*What to produce:* Only the lines that include "hindi" should be copied from the data below.

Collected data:
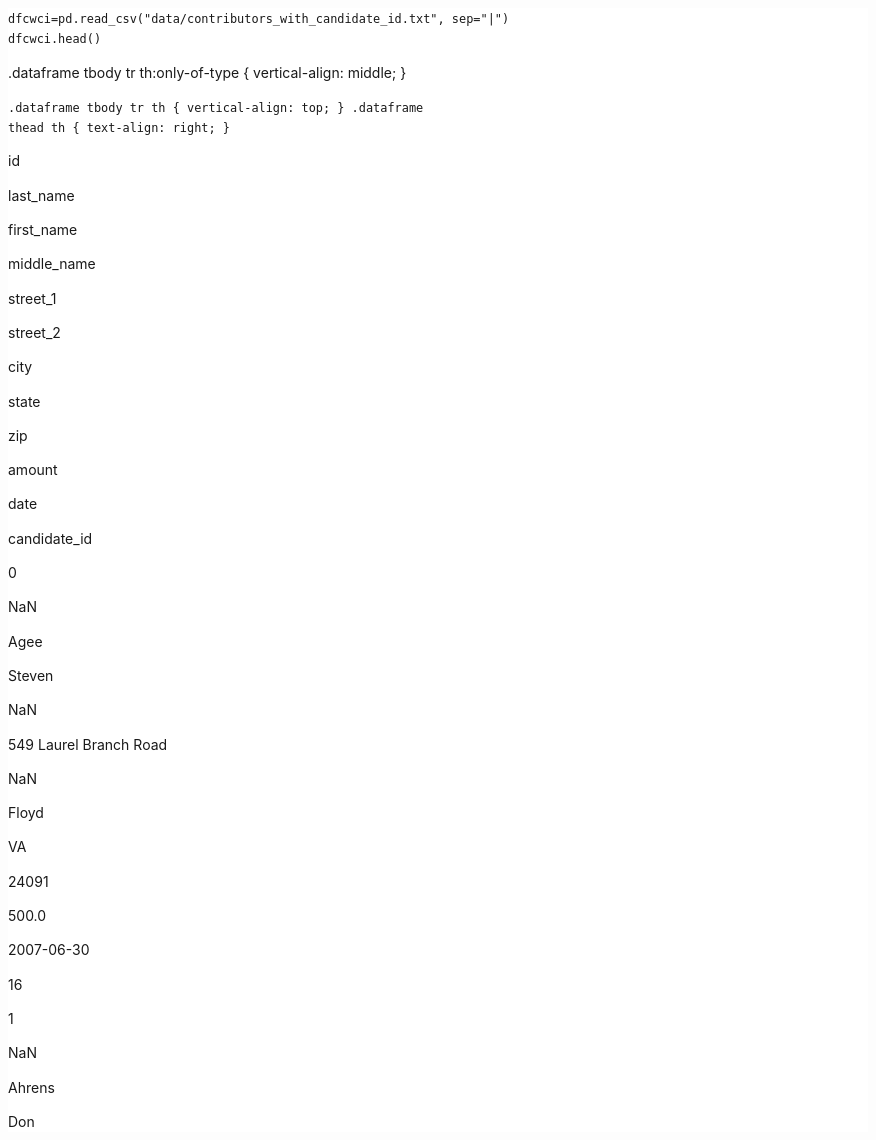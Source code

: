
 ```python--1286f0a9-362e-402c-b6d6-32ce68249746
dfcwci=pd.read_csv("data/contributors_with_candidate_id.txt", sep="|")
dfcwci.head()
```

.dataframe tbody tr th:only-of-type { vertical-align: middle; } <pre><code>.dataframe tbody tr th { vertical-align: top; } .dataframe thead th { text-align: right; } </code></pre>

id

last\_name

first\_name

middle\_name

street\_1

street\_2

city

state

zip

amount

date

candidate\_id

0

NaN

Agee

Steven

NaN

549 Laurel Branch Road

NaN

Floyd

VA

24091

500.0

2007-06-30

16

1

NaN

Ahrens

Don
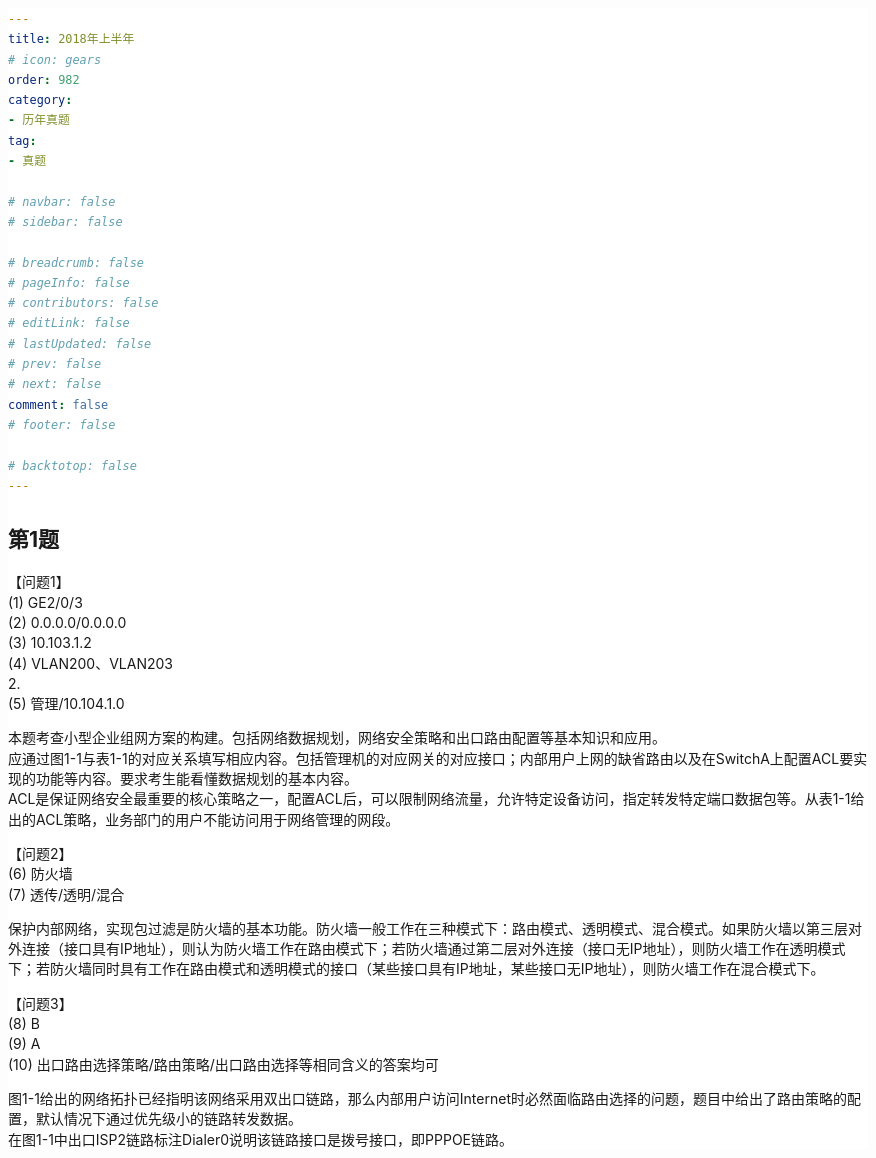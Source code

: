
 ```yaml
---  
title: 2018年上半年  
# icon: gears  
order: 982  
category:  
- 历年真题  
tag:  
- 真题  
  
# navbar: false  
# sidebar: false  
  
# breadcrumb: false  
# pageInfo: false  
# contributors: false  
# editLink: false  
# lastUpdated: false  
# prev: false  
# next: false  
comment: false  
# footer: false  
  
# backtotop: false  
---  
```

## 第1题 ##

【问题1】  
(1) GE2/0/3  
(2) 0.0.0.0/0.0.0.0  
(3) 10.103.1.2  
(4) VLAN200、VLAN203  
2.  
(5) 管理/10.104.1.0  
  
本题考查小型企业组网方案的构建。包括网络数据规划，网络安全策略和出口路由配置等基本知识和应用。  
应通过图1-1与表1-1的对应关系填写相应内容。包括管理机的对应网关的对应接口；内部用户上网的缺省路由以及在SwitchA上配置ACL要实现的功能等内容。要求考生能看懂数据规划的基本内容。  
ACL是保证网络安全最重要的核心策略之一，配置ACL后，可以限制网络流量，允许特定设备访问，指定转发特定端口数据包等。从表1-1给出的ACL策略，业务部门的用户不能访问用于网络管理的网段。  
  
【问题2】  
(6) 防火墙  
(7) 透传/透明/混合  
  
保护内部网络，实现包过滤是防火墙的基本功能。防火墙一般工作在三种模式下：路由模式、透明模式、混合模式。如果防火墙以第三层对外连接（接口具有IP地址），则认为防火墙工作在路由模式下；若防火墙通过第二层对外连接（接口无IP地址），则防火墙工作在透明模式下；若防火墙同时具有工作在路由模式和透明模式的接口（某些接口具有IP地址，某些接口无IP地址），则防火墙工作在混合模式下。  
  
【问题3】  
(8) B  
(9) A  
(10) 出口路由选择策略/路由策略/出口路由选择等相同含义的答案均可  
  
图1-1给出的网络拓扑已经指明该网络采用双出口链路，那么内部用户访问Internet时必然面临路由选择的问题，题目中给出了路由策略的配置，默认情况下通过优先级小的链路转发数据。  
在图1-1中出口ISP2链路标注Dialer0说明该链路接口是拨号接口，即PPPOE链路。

==

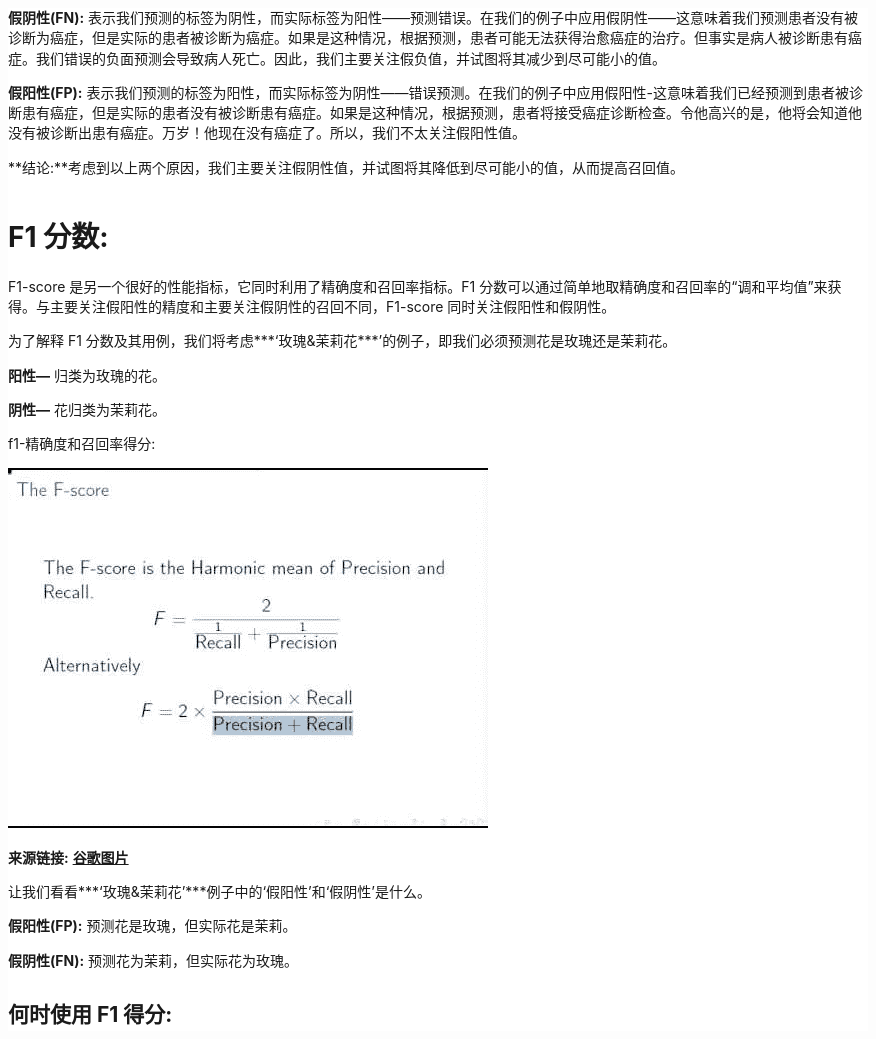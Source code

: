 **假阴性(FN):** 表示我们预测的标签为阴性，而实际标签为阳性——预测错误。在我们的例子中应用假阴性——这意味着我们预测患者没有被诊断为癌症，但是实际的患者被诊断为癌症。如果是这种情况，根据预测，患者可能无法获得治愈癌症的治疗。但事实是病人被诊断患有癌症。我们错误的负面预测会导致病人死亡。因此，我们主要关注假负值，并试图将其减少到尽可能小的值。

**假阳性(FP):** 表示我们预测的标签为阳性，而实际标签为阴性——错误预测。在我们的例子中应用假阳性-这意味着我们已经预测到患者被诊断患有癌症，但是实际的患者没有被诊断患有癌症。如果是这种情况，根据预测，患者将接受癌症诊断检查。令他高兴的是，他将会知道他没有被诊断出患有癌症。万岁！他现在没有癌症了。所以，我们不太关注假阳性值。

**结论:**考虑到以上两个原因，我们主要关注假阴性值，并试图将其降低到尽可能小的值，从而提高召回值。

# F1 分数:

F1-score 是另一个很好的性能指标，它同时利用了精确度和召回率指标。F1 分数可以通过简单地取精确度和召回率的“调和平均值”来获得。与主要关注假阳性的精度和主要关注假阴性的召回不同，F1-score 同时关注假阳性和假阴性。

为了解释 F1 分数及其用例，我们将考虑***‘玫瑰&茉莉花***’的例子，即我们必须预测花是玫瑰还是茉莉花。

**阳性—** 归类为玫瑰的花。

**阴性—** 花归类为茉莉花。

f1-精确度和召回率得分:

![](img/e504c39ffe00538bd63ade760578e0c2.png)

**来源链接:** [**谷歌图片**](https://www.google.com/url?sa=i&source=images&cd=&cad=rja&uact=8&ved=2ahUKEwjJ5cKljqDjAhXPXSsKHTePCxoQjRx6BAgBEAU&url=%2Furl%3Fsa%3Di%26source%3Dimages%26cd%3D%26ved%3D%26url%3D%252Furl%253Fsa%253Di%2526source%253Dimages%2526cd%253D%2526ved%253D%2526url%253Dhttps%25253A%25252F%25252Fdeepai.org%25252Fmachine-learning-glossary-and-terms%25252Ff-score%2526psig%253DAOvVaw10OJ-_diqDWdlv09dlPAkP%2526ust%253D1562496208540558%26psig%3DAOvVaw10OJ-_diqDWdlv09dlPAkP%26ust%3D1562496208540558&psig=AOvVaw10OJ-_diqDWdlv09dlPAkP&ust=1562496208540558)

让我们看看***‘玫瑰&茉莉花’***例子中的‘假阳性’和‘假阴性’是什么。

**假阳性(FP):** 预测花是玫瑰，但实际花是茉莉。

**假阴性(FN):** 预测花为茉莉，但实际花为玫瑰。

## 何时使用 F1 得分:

* * *

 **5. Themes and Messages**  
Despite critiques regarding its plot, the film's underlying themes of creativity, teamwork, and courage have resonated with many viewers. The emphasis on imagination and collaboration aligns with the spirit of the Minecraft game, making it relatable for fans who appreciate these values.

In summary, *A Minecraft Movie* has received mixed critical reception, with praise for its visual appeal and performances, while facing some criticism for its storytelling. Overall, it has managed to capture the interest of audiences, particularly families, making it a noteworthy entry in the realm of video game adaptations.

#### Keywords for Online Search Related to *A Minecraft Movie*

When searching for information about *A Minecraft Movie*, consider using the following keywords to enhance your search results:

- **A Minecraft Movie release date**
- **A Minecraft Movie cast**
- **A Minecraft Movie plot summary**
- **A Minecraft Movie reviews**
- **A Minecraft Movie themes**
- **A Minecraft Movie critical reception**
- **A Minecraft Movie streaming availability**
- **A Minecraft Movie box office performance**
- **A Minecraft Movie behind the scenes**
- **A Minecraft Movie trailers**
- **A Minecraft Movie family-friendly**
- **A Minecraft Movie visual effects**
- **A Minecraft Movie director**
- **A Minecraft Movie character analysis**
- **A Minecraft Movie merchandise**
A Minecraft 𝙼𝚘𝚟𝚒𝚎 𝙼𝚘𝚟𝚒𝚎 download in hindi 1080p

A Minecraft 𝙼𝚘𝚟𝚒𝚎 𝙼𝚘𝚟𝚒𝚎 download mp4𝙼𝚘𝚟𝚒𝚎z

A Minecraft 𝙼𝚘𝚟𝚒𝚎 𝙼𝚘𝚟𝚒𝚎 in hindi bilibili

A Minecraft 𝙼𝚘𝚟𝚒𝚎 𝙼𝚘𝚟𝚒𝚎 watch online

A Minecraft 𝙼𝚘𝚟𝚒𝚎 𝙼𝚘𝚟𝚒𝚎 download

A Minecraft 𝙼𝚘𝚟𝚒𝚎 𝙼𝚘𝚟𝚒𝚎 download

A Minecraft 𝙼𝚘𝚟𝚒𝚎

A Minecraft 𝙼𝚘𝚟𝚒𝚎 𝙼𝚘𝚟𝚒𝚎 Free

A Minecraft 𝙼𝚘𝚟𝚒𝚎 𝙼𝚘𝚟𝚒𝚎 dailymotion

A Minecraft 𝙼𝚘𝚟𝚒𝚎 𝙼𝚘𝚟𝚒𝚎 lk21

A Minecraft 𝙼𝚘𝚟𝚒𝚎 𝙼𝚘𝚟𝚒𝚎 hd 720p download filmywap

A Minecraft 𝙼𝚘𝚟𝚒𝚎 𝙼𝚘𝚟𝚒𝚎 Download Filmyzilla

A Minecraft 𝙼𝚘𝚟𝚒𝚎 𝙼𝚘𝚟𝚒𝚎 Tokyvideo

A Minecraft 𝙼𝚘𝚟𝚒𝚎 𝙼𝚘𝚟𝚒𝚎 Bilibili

*Exercise solution:*
A Minecraft 𝙼𝚘𝚟𝚒𝚎 𝙼𝚘𝚟𝚒𝚎 download in hindi 1080p
A Minecraft 𝙼𝚘𝚟𝚒𝚎 𝙼𝚘𝚟𝚒𝚎 in hindi bilibili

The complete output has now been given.